According to Kommersant, the names of Nikolai Karpyuk and Stanislav Klykh appeared in the case in 2013, when Alexander Malofeev wrote a confession. Previously, he was prosecuted for robbery and robbery committed in Crimea, and then, having moved to his mother in the Novosibirsk region, in 2009 he received 23 years in a maximum security colony for robbery committed there.
“Until their arrest, Nikolai Karpyuk and Stanislav Klykh did not know that they were wanted for participation in Chechen events,” the publication continues. – Karpyuk, who in March 2014 decided to go to Moscow for some business, was detained while crossing the Russian-Ukrainian border in the Bryansk region by car. Stanislav Klykh was detained in August of the same year in Orel, where he had come to visit a friend. Nikolai Karpyuk initially confessed, but then refused them, saying that he gave them under pressure.”
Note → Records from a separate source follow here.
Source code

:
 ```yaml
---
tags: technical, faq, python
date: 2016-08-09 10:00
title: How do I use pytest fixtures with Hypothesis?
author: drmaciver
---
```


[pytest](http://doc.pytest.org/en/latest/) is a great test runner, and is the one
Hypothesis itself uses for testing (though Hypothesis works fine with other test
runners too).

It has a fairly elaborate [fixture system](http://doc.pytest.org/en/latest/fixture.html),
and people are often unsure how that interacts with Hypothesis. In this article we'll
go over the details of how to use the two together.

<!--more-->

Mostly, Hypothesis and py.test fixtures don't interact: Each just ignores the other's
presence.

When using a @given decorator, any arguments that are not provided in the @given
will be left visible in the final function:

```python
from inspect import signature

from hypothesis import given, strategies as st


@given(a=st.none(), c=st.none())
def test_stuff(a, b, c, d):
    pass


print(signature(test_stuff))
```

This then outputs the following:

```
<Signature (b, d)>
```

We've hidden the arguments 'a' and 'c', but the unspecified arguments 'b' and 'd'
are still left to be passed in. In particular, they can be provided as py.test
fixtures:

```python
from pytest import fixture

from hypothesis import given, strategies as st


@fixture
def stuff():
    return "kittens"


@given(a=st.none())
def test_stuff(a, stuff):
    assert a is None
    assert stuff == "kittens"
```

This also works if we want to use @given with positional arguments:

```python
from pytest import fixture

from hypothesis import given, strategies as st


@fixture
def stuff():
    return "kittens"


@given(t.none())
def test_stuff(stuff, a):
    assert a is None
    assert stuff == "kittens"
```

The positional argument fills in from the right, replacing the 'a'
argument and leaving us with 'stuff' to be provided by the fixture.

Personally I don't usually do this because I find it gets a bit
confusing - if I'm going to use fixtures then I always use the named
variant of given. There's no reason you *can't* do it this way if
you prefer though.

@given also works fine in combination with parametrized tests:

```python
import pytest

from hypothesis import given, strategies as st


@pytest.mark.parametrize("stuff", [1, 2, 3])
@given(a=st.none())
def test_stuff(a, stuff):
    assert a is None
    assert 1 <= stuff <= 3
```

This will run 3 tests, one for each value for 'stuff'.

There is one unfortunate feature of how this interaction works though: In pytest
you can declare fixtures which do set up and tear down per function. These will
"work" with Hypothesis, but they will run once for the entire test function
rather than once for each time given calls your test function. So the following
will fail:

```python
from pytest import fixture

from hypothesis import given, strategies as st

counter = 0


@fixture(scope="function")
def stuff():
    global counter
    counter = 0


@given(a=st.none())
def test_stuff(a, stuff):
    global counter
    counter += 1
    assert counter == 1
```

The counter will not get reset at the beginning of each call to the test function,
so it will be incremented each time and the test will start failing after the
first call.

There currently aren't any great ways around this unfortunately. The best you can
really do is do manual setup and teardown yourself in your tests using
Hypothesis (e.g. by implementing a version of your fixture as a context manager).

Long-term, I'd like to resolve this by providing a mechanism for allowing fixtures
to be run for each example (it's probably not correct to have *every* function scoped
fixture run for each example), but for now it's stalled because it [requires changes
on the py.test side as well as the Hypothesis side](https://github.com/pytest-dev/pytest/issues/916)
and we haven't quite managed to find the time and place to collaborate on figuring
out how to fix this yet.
At the same time, lawyers for Karpyuk and Klykh deny their clients’ guilt.
“My client Stanislav Klykh has never been to Chechnya. His only guilt is that in 1991, as a student at the Faculty of History at Kyiv University, he joined the UNA-UNSO,” lawyer Marina Dubrovina told Kommersant. She believes that her client, at the prompting of investigators, was slandered by Alexander Malofeev, who was counting on a reduced sentence. At the hearing, which begins today, the defense, after consulting with the defendants, intends to request a jury trial.